* _Data records_:
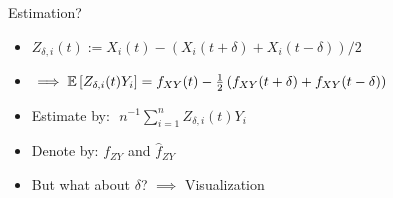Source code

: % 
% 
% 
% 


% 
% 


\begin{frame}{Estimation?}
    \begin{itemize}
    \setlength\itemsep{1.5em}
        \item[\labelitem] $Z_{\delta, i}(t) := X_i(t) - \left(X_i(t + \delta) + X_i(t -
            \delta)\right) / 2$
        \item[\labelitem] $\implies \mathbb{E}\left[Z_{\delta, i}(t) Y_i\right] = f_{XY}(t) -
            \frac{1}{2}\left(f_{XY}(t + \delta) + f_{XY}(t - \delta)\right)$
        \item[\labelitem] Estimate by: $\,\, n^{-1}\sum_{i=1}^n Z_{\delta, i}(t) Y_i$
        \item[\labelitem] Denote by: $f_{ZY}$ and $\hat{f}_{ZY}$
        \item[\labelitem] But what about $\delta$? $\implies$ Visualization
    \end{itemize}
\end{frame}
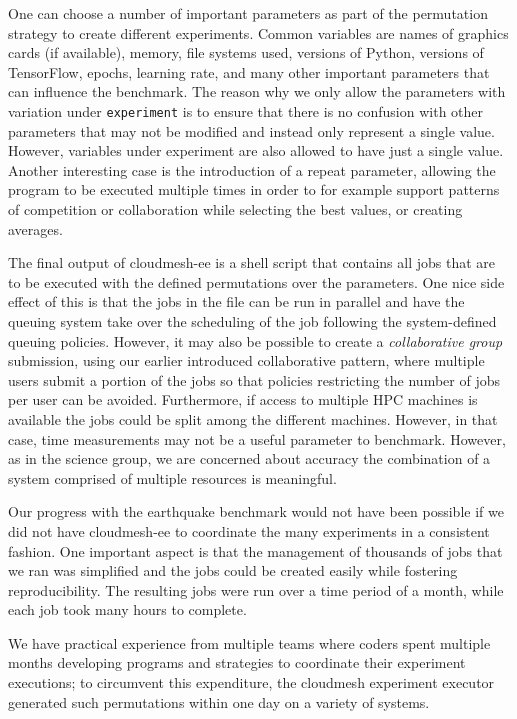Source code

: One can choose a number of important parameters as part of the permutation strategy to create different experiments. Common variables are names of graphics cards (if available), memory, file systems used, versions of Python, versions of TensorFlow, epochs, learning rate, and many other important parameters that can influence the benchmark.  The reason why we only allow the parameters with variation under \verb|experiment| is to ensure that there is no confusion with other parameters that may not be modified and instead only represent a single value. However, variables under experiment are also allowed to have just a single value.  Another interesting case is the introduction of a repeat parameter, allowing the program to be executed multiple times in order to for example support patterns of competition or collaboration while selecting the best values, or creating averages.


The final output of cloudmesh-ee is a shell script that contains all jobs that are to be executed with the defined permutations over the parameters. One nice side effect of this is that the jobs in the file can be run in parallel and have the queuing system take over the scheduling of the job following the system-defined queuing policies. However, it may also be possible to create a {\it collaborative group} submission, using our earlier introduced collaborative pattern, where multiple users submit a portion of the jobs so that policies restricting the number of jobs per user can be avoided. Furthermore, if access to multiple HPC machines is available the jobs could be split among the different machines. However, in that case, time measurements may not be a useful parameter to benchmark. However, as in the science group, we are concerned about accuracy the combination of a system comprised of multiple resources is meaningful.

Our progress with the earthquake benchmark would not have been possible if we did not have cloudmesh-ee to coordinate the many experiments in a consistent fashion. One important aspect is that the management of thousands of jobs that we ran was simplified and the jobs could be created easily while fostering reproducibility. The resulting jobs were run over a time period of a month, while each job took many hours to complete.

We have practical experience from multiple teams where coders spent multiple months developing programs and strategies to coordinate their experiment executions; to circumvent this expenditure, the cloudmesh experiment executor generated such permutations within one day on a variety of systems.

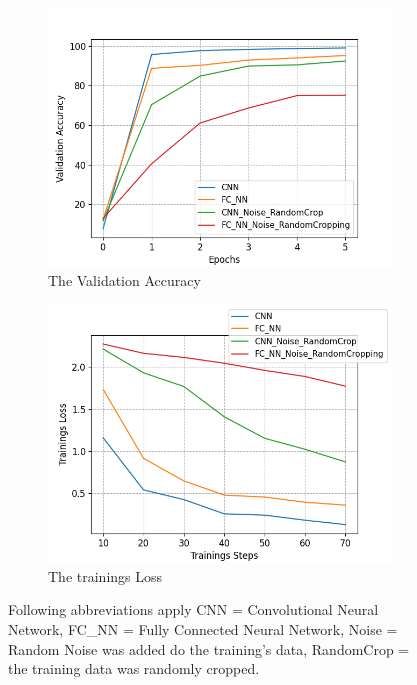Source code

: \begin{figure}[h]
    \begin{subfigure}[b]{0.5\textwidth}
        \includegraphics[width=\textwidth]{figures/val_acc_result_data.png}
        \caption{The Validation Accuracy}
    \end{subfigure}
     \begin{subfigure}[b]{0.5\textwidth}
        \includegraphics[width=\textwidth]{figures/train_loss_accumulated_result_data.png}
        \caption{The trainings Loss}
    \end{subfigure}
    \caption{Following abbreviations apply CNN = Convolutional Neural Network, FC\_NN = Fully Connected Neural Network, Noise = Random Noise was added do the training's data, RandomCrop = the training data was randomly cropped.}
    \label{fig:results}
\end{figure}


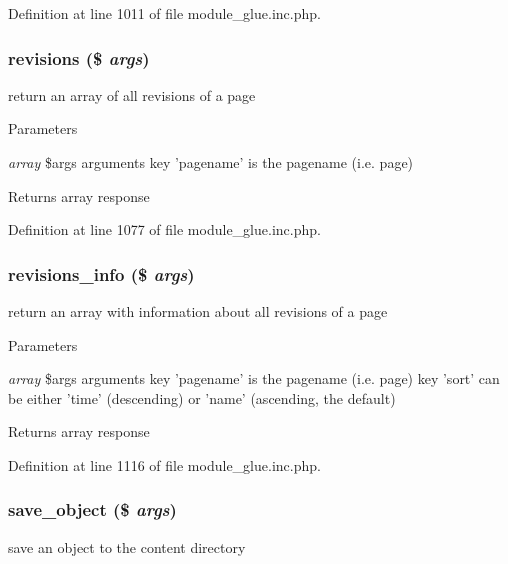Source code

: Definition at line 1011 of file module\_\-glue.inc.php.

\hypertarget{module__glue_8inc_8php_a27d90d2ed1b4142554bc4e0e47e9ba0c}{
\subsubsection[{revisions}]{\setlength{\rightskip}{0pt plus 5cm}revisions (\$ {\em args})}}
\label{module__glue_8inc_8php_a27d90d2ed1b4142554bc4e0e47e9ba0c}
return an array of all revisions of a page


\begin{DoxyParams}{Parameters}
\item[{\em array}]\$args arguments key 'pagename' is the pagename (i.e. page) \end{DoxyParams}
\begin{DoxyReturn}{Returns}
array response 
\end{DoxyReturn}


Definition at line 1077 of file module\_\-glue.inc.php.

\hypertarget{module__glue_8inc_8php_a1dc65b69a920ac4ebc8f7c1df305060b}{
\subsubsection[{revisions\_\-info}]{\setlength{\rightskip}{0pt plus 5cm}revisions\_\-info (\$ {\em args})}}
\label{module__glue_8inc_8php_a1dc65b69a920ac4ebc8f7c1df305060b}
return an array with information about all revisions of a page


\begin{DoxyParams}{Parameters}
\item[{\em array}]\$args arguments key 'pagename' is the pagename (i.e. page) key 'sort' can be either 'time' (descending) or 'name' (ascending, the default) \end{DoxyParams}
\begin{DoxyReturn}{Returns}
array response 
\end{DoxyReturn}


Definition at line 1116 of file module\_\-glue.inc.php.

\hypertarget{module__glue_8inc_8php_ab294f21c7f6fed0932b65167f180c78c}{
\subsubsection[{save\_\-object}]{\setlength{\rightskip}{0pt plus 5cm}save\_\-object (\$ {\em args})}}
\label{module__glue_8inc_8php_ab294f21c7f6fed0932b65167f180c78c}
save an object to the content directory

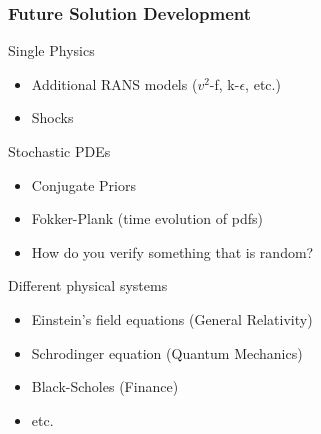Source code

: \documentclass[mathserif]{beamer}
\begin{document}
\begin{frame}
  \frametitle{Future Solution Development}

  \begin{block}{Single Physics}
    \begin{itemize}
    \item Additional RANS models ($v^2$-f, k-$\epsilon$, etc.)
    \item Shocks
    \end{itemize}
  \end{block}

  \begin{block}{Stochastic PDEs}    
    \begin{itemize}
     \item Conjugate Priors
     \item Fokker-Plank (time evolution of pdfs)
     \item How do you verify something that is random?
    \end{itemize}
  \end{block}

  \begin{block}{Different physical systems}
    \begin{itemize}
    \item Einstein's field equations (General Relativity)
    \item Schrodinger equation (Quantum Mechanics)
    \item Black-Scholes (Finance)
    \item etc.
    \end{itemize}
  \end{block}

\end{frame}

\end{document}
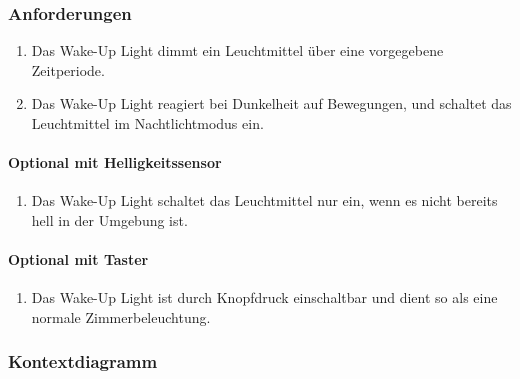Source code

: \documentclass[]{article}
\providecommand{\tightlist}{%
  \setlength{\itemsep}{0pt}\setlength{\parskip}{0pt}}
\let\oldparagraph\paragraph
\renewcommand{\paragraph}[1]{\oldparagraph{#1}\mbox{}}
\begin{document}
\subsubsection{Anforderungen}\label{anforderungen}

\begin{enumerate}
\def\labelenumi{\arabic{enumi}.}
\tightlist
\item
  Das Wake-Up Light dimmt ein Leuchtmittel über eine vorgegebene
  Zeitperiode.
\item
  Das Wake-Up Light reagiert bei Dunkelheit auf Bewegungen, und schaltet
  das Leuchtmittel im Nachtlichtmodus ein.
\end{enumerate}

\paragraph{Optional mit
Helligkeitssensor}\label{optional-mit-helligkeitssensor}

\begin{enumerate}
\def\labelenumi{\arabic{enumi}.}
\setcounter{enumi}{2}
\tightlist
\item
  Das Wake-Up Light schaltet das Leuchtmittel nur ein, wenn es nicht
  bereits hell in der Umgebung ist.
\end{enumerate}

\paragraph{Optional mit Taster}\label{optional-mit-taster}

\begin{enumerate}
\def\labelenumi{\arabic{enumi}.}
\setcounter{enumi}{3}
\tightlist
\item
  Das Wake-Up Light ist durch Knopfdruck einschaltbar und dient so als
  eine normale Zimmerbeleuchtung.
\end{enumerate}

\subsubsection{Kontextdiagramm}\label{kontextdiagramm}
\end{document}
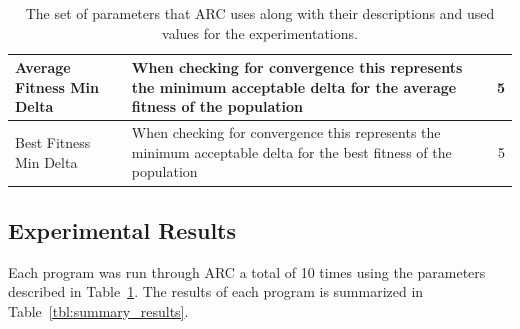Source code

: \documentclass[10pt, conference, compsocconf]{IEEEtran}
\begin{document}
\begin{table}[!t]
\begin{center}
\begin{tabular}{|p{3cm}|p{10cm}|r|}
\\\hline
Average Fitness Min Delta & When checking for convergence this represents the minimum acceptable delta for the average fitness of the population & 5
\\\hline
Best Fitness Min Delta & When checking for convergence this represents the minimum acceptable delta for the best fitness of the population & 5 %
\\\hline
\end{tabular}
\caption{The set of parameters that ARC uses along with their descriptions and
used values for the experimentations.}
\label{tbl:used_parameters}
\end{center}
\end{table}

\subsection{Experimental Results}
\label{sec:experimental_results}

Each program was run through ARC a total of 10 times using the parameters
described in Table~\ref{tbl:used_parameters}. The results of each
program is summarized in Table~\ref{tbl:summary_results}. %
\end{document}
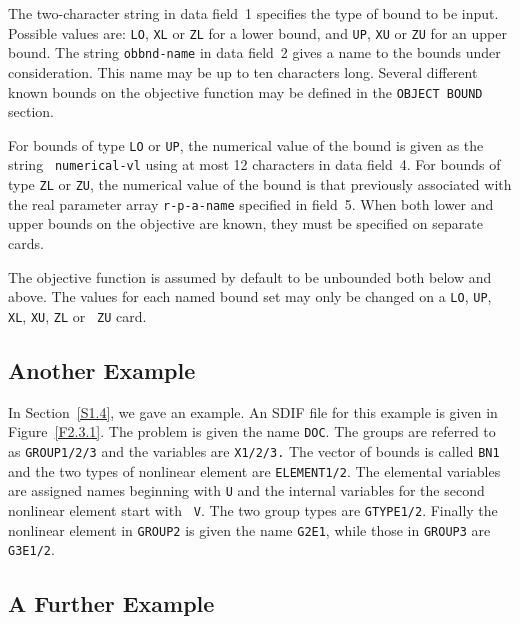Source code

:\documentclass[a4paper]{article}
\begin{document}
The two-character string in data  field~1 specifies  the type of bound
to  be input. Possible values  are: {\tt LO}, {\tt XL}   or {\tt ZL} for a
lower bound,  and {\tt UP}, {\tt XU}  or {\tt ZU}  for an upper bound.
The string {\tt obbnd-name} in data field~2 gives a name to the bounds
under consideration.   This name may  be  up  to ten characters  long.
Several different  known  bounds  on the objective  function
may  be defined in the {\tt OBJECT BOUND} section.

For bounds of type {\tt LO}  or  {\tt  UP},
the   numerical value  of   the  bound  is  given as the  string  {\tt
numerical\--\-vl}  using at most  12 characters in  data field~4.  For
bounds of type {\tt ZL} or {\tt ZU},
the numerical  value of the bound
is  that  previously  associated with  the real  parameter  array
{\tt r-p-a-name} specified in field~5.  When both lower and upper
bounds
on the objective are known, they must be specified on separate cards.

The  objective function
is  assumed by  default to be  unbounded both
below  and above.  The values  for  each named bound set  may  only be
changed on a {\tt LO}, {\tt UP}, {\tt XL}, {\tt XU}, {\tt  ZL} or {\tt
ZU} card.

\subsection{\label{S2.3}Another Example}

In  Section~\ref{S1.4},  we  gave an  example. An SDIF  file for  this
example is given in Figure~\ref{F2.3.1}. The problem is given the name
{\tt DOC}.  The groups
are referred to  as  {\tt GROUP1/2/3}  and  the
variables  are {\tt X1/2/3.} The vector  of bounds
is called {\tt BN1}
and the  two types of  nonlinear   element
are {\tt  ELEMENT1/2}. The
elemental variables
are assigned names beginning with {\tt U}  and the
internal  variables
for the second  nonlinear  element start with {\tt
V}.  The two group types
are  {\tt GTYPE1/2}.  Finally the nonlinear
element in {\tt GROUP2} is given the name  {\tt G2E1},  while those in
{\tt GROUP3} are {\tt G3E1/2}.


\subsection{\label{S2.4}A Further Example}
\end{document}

* _Exercise aim_: Could you copy every line from the records that mentions the word "labelitem"?

* _Response area_:
        \item[\labelitem] $Z_{\delta, i}(t) := X_i(t) - \left(X_i(t + \delta) + X_i(t -
        \item[\labelitem] $\implies \mathbb{E}\left[Z_{\delta, i}(t) Y_i\right] = f_{XY}(t) -
        \item[\labelitem] Estimate by: $\,\, n^{-1}\sum_{i=1}^n Z_{\delta, i}(t) Y_i$
        \item[\labelitem] Denote by: $f_{ZY}$ and $\hat{f}_{ZY}$
        \item[\labelitem] But what about $\delta$? $\implies$ Visualization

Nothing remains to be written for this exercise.